Chicago’s chapter in the long history of American food deserts, however, is marked by disinvestment. Take, for example, the controversial exit of a Whole Foods Market in Chicago’s Englewood neighborhood. What was once a progressive momentum toward increasing food access promptly folded five years young, with little rationale other than the need for the company to position itself for “long-term success.” In tow, the aforementioned Walmart closed its location in Chatham during 2023, citing issues of profitability despite the company’s CEO previously pledging commitment to the city’s underserved neighborhoods. While it is no secret that the profit margins for grocery stores tend to be of the slimmest margin, there is a clear discord between corporations and their ability to operate in Chicago communities that need it most.
This is not to say grocery conglomerates are totally unreliable in the battle against food insecurity. In 2019, the Woodlawn neighborhood welcomed a new Jewel-Osco location, ending a 40-year full-service grocer drought in the community. Greater part of the funding for this effort, though, was through the Chicago Development Fund, a nonprofit specializing in new markets tax credit allocation.

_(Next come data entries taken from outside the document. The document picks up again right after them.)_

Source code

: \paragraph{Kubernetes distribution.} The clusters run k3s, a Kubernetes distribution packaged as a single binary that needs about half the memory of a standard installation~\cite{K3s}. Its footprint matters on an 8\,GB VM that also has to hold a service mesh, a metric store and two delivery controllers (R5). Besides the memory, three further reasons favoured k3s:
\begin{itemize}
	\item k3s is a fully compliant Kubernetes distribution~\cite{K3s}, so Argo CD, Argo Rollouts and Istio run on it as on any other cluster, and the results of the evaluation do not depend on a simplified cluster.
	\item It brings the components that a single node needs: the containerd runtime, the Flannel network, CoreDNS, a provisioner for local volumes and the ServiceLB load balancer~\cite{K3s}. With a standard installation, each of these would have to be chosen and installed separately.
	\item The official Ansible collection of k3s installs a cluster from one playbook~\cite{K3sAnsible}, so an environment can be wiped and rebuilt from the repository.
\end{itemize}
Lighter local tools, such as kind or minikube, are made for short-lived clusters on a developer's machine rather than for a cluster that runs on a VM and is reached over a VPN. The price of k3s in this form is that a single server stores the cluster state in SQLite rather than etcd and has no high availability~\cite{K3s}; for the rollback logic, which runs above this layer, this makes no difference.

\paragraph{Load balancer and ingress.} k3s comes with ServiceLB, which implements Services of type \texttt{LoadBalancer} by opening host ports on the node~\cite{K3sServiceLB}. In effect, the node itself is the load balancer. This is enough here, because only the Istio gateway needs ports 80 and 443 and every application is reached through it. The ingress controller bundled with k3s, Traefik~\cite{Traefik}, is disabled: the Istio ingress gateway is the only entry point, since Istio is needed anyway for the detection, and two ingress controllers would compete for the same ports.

Herein lies the role of policy for the city’s food insecurity battle: Chicagoans cannot fight it alone, especially in an era where government programs like the Supplemental Nutrition Assistance Program (SNAP) are constantly fighting for legitimacy. Where large grocers have failed, elected officials should be able to pick up for the disinvestments and poor policy decisions while also funding innovative ways to increase access to healthy food. It’s what connects the dots from New York City to Chicago — two cities where food insecurity and prices are constantly on the rise. Campaigning on this issue, as Mamdani did, truly defines “food for thought” when it comes to leadership.
Credit where it’s due, the Johnson administration does appear to keep their hand on the pulse of Chicago’s food insecurity issues. Recently, Johnson signed an executive order directing resources to local community organizations helping address hunger in light of the recent government shutdown. But what about those grocery stores-turned-markets? The future remains vague. While the locations of these markets will be concentrated on the South and West sides, definitive addresses are yet to be determined, as are the timelines for operation.
Just 122 miles northwest of Chicago, the city of Madison, Wisconsin is on the cusp of opening its first city-owned grocery store, the result of an agreement between city officials and Maurer’s Market. Dane County, where Madison is located, reported 9% of its population facing food insecurity in the same year that Maurer’s agreed to be part of the plan. While it pales in comparison to West Englewood’s rates — let alone the entire City of Chicago — it’s a cause for hope in a time where groceries are causing the most stress in U.S. adults today.
The “City of the Big Shoulders” is also one of the hungriest. The time for policy solutions is now.